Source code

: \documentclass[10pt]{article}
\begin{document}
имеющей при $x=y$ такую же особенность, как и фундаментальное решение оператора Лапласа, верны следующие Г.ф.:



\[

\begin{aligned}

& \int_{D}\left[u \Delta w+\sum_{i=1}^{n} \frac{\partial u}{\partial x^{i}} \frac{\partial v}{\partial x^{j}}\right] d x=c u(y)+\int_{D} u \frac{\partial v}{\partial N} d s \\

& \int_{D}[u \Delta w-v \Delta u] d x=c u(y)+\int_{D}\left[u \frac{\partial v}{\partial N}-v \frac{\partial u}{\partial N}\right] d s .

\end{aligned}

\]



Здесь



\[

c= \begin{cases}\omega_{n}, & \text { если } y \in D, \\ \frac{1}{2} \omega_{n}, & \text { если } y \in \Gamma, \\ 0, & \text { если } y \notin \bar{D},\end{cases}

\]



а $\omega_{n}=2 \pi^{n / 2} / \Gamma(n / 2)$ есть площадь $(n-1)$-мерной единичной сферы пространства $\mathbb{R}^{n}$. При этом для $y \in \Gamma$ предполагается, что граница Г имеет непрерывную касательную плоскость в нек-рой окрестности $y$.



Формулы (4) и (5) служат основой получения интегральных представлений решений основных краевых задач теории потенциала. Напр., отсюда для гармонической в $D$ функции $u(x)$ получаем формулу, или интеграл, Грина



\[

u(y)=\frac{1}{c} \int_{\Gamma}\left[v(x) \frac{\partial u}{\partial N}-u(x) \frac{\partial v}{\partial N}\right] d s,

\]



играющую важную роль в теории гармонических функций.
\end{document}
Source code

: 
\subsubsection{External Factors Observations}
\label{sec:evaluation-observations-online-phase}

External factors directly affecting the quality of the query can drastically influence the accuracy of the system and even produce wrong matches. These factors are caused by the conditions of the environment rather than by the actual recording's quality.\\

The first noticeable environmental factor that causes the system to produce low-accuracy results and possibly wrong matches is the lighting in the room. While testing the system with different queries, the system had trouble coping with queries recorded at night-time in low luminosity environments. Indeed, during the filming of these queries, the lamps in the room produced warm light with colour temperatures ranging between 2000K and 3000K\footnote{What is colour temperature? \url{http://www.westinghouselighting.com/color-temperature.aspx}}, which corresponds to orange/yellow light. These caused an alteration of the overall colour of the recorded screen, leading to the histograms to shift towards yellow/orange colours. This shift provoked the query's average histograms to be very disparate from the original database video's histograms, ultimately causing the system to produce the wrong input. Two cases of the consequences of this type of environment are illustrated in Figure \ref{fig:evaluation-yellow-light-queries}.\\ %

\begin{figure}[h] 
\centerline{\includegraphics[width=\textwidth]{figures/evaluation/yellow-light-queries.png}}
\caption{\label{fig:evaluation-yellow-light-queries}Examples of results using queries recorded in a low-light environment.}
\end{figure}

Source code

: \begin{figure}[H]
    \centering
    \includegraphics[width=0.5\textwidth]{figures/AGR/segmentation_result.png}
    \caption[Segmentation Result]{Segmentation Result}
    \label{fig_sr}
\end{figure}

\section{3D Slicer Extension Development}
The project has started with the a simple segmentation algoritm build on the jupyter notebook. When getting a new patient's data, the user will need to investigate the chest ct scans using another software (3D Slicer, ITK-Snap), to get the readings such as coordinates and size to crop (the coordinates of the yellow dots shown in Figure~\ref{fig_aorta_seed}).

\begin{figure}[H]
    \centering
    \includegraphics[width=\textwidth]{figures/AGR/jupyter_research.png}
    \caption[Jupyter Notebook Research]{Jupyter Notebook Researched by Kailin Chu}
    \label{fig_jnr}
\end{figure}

------------------------------------------------------------------------

#### Problem:
Reproduce every line of the data exactly as it was written.

#### Result of the exercise:
Source code

: \documentclass[10pt]{article}
\begin{document}
имеющей при $x=y$ такую же особенность, как и фундаментальное решение оператора Лапласа, верны следующие Г.ф.:



\[

\begin{aligned}

& \int_{D}\left[u \Delta w+\sum_{i=1}^{n} \frac{\partial u}{\partial x^{i}} \frac{\partial v}{\partial x^{j}}\right] d x=c u(y)+\int_{D} u \frac{\partial v}{\partial N} d s \\

& \int_{D}[u \Delta w-v \Delta u] d x=c u(y)+\int_{D}\left[u \frac{\partial v}{\partial N}-v \frac{\partial u}{\partial N}\right] d s .

\end{aligned}

\]



Здесь



\[

c= \begin{cases}\omega_{n}, & \text { если } y \in D, \\ \frac{1}{2} \omega_{n}, & \text { если } y \in \Gamma, \\ 0, & \text { если } y \notin \bar{D},\end{cases}

\]



а $\omega_{n}=2 \pi^{n / 2} / \Gamma(n / 2)$ есть площадь $(n-1)$-мерной единичной сферы пространства $\mathbb{R}^{n}$. При этом для $y \in \Gamma$ предполагается, что граница Г имеет непрерывную касательную плоскость в нек-рой окрестности $y$.



Формулы (4) и (5) служат основой получения интегральных представлений решений основных краевых задач теории потенциала. Напр., отсюда для гармонической в $D$ функции $u(x)$ получаем формулу, или интеграл, Грина



\[

u(y)=\frac{1}{c} \int_{\Gamma}\left[v(x) \frac{\partial u}{\partial N}-u(x) \frac{\partial v}{\partial N}\right] d s,

\]



играющую важную роль в теории гармонических функций.
\end{document}
Source code

: 
\subsubsection{External Factors Observations}
\label{sec:evaluation-observations-online-phase}

External factors directly affecting the quality of the query can drastically influence the accuracy of the system and even produce wrong matches. These factors are caused by the conditions of the environment rather than by the actual recording's quality.\\

The first noticeable environmental factor that causes the system to produce low-accuracy results and possibly wrong matches is the lighting in the room. While testing the system with different queries, the system had trouble coping with queries recorded at night-time in low luminosity environments. Indeed, during the filming of these queries, the lamps in the room produced warm light with colour temperatures ranging between 2000K and 3000K\footnote{What is colour temperature? \url{http://www.westinghouselighting.com/color-temperature.aspx}}, which corresponds to orange/yellow light. These caused an alteration of the overall colour of the recorded screen, leading to the histograms to shift towards yellow/orange colours. This shift provoked the query's average histograms to be very disparate from the original database video's histograms, ultimately causing the system to produce the wrong input. Two cases of the consequences of this type of environment are illustrated in Figure \ref{fig:evaluation-yellow-light-queries}.\\ %

\begin{figure}[h] 
\centerline{\includegraphics[width=\textwidth]{figures/evaluation/yellow-light-queries.png}}
\caption{\label{fig:evaluation-yellow-light-queries}Examples of results using queries recorded in a low-light environment.}
\end{figure}

Source code

: \begin{figure}[H]
    \centering
    \includegraphics[width=0.5\textwidth]{figures/AGR/segmentation_result.png}
    \caption[Segmentation Result]{Segmentation Result}
    \label{fig_sr}
\end{figure}

\section{3D Slicer Extension Development}
The project has started with the a simple segmentation algoritm build on the jupyter notebook. When getting a new patient's data, the user will need to investigate the chest ct scans using another software (3D Slicer, ITK-Snap), to get the readings such as coordinates and size to crop (the coordinates of the yellow dots shown in Figure~\ref{fig_aorta_seed}).

\begin{figure}[H]
    \centering
    \includegraphics[width=\textwidth]{figures/AGR/jupyter_research.png}
    \caption[Jupyter Notebook Research]{Jupyter Notebook Researched by Kailin Chu}
    \label{fig_jnr}
\end{figure}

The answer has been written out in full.